À côté de celle-ci, d’autres projets sont en cours d’études à la direction des bourses. « On a décidé de revoir la manière de travailler. L’idée, c’est de mettre en place une base de données numérisées entre la direction des bourses et les universités de telle sorte que, lorsqu’un étudiant s’inscrit, on dispose aussitôt de l’information. Ce projet de digitalisation va permettre de faire des économies, car il arrive que des bénéficiaires abandonnent et que l’information remonte tardivement à la direction des bourses », note Jean-Amedé Diatta. Le renforcement de la communication avec les étudiants est aussi un volet qui lui tient à cœur.
« Nous avons entrepris des descentes dans les lycées, dans les régions pour renforcer la communication avec nos administrés afin qu’ils comprennent mieux le système, les opportunités et comprendre qu’avoir le Bac avec la manière a un impact dans l’obtention de la bourse », a fait savoir M. Diatta. Aussi, des antennes sont en train d’être installées dans les universités pour permettre d’éviter certaines crises et avoir à portée des bureaux de réclamation. La direction des bourses a aussi un autre projet dénommé Fonds de solidarité globale dont l’objectif est de regrouper les anciens boursiers à travers une dynamique de solidarité collective. Des allocations pour l’excellence et le mérite Les critères d’attribution des bourses concernent ce que l’on appelle la bourse pédagogique, a précisé le directeur des bourses.
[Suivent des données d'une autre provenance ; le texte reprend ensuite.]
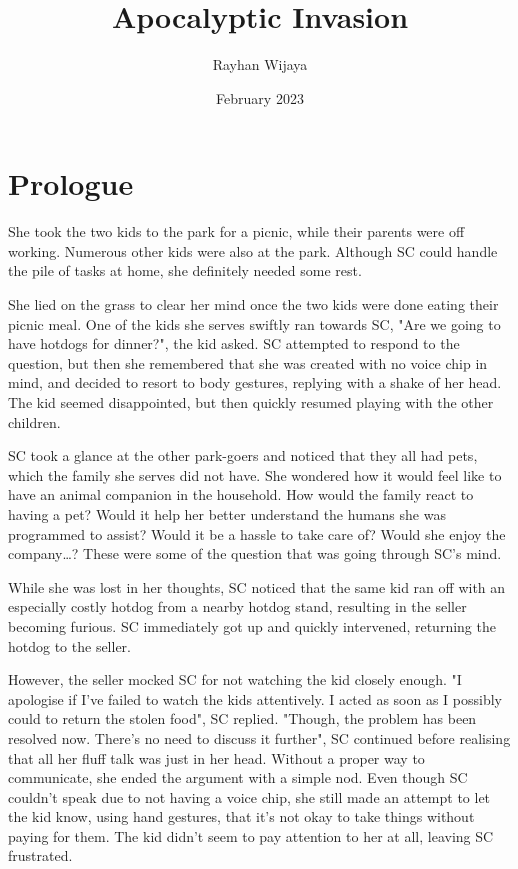 \documentclass[12pt]{book}
\title{Apocalyptic Invasion}
\author{Rayhan Wijaya}
\date{February 2023}
\begin{document}
\maketitle

\section*{Prologue}

She took the two kids to the park for a picnic, while
their parents were off working. Numerous other kids were
also at the park. Although SC could handle the pile of
tasks at home, she definitely needed some rest.

She lied on the grass to clear her mind once the two kids
were done eating their picnic meal. One of the kids she
serves swiftly ran towards SC, "Are we going to have
hotdogs for dinner?", the kid asked. SC attempted to
respond to the question, but then she remembered that she
was created with no voice chip in mind, and decided to
resort to body gestures, replying with a shake of her
head. The kid seemed disappointed, but then quickly
resumed playing with the other children.

SC took a glance at the other park-goers and noticed that
they all had pets, which the family she serves did not
have. She wondered how it would feel like to have an
animal companion in the household. How would the family
react to having a pet? Would it help her better
understand the humans she was programmed to assist? Would
it be a hassle to take care of? Would she enjoy the
company…? These were some of the question that was going
through SC’s mind.

While she was lost in her thoughts, SC noticed that the
same kid ran off with an especially costly hotdog from a
nearby hotdog stand, resulting in the seller becoming
furious. SC immediately got up and quickly intervened,
returning the hotdog to the seller.

However, the seller mocked SC for not watching the kid
closely enough. "I apologise if I’ve failed to watch the
kids attentively. I acted as soon as I possibly could to
return the stolen food", SC replied. "Though, the problem
has been resolved now. There’s no need to discuss it
further", SC continued before realising that all her
fluff talk was just in her head. Without a proper way to
communicate, she ended the argument with a simple nod.
Even though SC couldn’t speak due to not having a voice
chip, she still made an attempt to let the kid know,
using hand gestures, that it’s not okay to take things
without paying for them. The kid didn’t seem to pay
attention to her at all, leaving SC frustrated.
\end{document}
À côté de ces bourses pédagogiques, il y a les bourses sociales attribuées à des personnes ne remplissant pas les critères sus mentionnés ou en situation de vulnérabilité ou d’handicap. Dans les quotas de répartition, les 70% du montant global que décaisse l’État sont octroyés à la bourse pédagogique, le reste (30%) à la bourse sociale appelée encore aide du ministère. « Par exemple, au titre de l’année 2025, on a octroyé 20.688 dont 16.000 bourses pédagogiques et 5.688 bourses sociales.
À côté, on a aussi ce qu’on appelle les aides pour les non boursiers à savoir 100.000 FCfa par an et cette année 18.800 personnes en ont bénéficié », a déclaré Jean-Amedé Diatta, directeur des bourses. À titre indicatif, il informe que pour cette année en cours, sur les 74.000 bacheliers, 16.000 ont eu la bourse pédagogique, 5.688, la bourse sociale et 18.800 l’aide ministérielle.